▶ _Instructions for the task_
Scan the entries below for the word "Deployment". Copy each line that has it.

[Collected data]
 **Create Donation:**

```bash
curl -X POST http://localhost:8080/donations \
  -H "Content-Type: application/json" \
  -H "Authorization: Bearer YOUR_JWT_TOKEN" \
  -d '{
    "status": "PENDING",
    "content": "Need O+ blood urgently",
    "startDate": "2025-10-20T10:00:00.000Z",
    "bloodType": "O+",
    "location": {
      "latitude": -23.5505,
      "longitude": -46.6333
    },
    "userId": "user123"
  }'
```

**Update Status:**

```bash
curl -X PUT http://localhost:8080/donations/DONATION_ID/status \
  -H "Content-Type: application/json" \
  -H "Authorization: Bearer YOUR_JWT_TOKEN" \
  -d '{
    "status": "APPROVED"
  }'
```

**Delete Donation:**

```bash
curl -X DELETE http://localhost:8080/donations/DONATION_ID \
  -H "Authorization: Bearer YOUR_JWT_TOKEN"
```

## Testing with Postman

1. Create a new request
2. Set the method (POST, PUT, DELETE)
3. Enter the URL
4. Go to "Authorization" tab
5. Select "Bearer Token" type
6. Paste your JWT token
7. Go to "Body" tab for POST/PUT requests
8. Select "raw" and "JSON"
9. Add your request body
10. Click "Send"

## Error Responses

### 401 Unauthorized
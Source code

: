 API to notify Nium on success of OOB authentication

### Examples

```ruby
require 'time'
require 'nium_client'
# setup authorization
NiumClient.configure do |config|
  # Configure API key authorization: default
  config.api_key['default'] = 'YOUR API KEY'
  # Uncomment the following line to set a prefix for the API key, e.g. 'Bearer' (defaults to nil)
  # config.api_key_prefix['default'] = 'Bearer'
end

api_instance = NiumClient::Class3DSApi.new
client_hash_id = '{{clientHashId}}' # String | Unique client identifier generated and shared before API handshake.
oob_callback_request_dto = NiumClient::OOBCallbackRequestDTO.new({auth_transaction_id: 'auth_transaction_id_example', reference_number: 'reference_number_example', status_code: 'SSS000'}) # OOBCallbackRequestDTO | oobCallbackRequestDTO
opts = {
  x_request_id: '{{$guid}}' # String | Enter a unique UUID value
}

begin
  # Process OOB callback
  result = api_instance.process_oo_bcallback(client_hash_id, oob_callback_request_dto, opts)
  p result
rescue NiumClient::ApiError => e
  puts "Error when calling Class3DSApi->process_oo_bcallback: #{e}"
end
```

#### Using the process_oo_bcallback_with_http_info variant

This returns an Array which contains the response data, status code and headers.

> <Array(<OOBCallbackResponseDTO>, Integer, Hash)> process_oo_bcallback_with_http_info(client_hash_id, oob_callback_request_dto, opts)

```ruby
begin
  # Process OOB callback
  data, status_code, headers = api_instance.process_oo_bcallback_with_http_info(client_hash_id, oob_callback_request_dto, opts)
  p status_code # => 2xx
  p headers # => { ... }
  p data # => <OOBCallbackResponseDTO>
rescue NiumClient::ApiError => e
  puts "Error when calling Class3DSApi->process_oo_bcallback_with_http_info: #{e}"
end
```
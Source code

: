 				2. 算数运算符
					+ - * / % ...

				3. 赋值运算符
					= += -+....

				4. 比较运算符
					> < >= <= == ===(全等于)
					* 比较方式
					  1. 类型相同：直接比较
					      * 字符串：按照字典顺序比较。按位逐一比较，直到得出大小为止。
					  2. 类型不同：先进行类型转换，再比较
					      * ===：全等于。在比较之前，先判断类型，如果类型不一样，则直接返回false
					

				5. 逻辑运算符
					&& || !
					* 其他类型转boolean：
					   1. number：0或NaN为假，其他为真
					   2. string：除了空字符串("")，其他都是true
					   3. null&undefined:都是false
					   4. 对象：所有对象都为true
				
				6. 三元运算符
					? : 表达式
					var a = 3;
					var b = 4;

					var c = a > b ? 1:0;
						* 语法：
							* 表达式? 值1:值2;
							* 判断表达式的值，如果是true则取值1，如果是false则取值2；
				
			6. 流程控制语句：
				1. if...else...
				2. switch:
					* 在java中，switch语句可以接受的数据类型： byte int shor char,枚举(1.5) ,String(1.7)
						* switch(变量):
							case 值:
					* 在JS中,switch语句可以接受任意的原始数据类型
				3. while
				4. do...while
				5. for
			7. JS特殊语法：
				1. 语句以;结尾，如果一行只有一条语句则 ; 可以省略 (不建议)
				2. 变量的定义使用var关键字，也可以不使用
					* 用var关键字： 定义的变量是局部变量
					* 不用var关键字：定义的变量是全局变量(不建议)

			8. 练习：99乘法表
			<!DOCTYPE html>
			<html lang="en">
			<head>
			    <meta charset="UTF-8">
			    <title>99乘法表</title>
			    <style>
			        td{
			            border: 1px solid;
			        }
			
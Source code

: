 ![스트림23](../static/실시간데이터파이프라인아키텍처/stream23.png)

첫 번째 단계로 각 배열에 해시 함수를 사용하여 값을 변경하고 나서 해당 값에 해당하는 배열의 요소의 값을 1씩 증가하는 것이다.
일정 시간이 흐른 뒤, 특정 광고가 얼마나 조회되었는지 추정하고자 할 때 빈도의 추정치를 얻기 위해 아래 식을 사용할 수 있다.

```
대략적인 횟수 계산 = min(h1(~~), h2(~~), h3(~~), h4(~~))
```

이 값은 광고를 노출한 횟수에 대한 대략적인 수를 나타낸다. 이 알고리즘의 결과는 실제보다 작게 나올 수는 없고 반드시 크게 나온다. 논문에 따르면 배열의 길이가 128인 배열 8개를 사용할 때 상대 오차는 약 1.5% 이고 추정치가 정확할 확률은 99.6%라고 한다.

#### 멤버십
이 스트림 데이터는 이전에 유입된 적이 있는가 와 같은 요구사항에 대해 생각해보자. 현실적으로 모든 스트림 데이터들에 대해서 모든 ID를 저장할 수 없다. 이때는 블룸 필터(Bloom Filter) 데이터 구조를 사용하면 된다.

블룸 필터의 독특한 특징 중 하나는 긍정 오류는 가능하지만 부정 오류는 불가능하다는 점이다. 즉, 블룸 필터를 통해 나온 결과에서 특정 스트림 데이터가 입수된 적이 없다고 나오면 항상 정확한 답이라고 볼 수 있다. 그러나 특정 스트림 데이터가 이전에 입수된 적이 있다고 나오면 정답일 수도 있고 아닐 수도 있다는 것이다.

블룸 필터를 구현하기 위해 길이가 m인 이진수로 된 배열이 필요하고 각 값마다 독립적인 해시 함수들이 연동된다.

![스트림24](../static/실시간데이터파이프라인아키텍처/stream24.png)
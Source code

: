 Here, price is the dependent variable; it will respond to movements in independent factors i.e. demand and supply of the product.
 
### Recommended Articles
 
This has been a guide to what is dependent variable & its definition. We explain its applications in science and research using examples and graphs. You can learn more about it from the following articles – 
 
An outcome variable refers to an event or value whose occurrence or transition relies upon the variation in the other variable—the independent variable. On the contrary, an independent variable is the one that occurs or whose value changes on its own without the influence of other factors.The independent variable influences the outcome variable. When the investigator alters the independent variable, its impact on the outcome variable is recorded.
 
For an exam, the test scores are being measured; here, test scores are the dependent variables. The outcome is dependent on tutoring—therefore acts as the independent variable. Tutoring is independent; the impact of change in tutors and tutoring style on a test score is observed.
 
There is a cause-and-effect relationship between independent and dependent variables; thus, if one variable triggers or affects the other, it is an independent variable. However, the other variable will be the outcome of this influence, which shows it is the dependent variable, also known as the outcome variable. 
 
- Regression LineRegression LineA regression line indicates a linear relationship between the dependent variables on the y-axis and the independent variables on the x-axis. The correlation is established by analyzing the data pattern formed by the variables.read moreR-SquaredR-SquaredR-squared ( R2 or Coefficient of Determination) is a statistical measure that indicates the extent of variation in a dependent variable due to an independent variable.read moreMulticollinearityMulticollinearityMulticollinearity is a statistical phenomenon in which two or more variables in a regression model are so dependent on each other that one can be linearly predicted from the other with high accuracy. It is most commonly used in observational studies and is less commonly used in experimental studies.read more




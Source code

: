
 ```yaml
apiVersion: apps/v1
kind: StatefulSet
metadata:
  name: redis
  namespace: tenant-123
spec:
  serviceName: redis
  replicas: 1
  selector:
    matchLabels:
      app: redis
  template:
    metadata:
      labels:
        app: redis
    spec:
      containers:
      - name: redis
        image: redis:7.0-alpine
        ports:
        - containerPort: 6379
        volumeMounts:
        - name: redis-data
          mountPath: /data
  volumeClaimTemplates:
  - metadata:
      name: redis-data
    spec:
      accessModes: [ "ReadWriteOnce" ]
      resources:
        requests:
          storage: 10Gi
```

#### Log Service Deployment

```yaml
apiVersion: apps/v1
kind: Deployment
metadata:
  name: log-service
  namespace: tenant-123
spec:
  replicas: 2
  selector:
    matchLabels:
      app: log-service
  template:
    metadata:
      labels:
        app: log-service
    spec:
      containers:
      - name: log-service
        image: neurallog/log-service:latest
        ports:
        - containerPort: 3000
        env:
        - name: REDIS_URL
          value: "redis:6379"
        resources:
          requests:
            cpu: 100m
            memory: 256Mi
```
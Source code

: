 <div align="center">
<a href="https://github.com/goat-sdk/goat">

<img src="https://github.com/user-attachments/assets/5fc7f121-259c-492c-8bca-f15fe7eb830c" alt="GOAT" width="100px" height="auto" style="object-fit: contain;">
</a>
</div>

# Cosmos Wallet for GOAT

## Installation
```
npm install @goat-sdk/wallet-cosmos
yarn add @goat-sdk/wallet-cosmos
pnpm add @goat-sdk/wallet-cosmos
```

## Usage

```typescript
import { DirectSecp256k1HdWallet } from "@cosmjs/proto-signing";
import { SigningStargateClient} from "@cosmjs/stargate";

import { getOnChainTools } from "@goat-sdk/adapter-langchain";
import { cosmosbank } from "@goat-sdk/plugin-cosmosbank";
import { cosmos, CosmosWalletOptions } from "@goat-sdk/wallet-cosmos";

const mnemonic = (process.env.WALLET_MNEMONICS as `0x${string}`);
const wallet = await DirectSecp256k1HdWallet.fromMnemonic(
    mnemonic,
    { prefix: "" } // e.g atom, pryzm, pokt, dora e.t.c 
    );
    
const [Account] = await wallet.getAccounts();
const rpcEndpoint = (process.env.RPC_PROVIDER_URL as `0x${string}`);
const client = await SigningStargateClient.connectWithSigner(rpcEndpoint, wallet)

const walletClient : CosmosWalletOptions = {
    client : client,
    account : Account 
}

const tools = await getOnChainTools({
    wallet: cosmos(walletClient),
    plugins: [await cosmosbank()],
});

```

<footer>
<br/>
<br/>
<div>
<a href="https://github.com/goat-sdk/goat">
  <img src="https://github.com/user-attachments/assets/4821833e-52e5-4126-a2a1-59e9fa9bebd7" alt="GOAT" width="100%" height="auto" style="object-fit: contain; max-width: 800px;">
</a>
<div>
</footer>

▶ _Response to this exercise_
#### Log Service Deployment
kind: Deployment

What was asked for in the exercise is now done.